WORK REQUIRED: Pick each line containing "conjugate" out of the records.
● ● ● ●
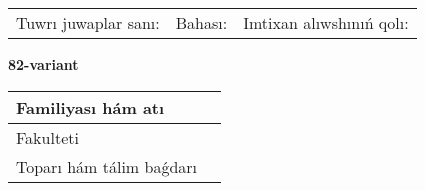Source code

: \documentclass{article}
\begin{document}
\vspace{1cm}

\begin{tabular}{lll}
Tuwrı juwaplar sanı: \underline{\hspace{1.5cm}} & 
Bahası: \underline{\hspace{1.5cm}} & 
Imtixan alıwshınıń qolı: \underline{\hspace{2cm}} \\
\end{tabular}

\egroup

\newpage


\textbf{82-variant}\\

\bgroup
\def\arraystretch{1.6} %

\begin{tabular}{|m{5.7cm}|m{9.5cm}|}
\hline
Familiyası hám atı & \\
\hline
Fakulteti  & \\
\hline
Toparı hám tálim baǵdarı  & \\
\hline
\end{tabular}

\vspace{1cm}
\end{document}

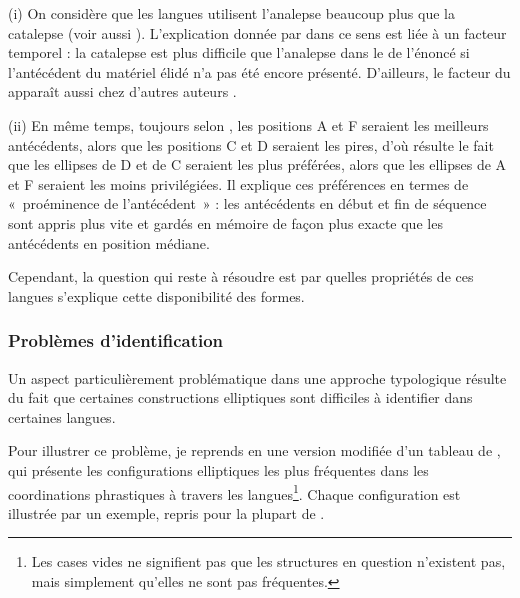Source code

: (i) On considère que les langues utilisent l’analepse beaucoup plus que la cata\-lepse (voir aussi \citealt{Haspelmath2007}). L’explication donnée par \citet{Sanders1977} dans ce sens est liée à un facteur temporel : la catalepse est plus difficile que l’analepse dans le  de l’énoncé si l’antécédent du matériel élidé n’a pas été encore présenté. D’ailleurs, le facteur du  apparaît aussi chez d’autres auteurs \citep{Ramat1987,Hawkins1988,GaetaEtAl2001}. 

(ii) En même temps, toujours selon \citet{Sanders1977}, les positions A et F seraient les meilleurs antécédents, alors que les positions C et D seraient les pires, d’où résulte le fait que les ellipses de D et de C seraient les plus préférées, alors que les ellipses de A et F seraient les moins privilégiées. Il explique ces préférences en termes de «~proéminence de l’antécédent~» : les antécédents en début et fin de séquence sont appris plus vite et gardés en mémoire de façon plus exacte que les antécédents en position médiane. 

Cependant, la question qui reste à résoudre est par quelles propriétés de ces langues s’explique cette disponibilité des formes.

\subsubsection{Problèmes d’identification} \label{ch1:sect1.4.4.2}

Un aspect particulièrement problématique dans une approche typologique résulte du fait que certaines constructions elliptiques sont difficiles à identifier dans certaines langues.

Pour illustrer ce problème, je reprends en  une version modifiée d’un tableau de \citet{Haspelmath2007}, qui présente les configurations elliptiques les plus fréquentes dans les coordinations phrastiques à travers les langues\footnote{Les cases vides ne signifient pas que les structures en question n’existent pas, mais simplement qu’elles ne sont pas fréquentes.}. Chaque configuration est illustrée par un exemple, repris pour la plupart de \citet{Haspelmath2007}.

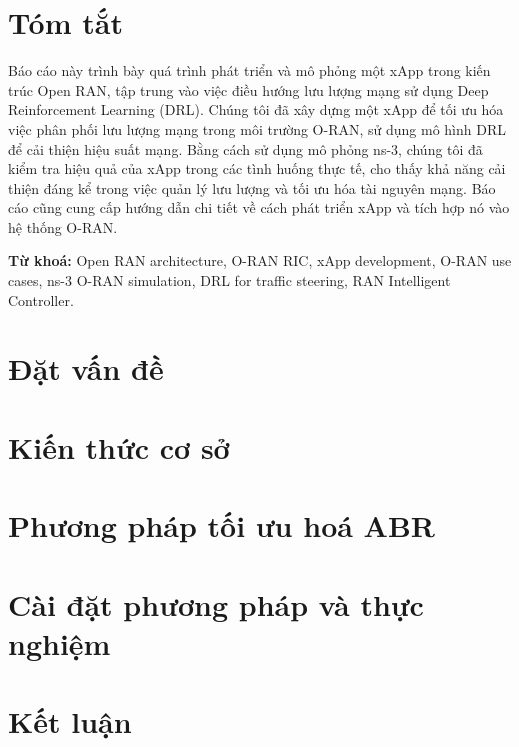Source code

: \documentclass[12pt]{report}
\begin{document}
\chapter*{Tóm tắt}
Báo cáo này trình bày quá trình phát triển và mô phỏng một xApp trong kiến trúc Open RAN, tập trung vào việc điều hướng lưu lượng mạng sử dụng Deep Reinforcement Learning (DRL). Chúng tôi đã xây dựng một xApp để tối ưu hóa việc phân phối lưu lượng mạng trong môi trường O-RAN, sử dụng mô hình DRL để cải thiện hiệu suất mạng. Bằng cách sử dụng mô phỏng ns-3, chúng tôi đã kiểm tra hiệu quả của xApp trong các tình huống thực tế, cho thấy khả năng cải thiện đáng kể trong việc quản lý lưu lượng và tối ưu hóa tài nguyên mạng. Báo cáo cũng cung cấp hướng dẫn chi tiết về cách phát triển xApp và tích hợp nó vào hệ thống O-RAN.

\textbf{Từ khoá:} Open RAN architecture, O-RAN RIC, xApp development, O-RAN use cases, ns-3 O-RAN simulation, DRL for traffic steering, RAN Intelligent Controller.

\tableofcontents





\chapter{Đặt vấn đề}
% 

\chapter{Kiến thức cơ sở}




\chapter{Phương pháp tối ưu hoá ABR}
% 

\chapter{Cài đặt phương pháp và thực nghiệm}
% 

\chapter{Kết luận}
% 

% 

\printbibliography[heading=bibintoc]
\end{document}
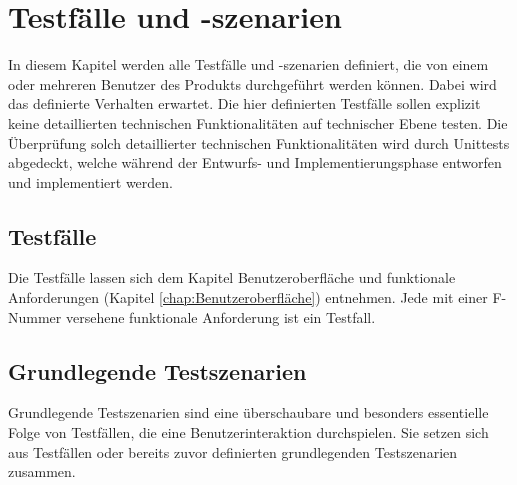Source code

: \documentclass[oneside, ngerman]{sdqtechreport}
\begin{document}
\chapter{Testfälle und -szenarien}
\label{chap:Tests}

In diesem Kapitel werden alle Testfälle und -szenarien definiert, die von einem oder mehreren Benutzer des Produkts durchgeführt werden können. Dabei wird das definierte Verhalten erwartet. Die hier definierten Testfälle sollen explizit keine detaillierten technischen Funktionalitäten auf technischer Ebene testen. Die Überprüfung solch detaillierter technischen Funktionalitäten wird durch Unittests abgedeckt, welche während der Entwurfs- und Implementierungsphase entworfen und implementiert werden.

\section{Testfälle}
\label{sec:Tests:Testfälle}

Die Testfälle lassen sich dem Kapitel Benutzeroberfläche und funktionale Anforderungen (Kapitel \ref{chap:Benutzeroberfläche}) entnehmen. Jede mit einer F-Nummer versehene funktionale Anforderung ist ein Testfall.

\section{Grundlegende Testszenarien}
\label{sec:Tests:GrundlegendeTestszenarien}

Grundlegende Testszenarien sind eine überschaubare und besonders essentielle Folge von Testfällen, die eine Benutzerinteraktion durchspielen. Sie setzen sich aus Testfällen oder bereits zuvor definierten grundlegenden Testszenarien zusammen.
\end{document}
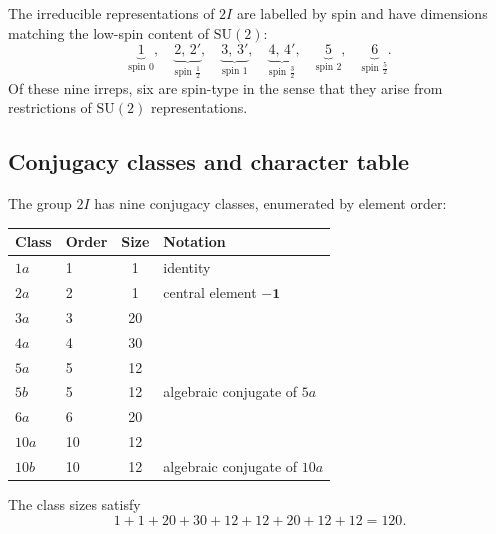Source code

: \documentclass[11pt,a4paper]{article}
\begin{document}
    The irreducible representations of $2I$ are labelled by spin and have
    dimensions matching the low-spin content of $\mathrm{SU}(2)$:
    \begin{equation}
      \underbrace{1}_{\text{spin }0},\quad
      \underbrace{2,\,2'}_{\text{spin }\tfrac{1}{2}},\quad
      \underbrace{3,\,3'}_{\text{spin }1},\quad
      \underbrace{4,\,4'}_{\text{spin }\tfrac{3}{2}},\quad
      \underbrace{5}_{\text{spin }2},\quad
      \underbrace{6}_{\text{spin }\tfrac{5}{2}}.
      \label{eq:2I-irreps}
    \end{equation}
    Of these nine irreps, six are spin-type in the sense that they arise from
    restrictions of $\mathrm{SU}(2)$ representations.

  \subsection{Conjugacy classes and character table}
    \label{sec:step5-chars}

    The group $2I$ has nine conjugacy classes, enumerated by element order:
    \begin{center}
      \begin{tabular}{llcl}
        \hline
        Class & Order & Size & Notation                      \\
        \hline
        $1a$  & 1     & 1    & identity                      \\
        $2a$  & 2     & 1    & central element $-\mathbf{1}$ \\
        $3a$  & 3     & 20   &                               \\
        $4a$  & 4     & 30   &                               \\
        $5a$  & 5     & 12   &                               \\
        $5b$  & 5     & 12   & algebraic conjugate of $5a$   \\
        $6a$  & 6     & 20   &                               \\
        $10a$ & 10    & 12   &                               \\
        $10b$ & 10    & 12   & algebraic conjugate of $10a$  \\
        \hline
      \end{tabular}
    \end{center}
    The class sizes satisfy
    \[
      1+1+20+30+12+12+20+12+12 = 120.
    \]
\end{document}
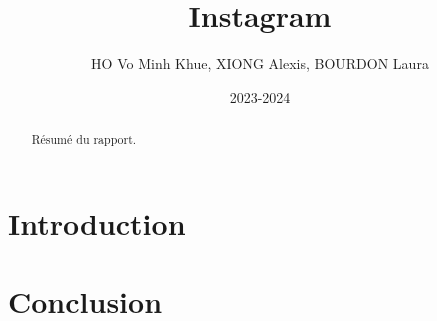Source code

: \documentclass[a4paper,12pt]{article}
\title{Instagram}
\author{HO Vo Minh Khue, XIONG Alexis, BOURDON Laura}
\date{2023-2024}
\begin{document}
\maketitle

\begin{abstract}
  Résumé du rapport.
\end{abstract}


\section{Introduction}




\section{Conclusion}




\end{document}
● ● ● ●
OUTPUT OF THE EXERCISE:
        $5b$  & 5     & 12   & algebraic conjugate of $5a$   \\
        $10b$ & 10    & 12   & algebraic conjugate of $10a$  \\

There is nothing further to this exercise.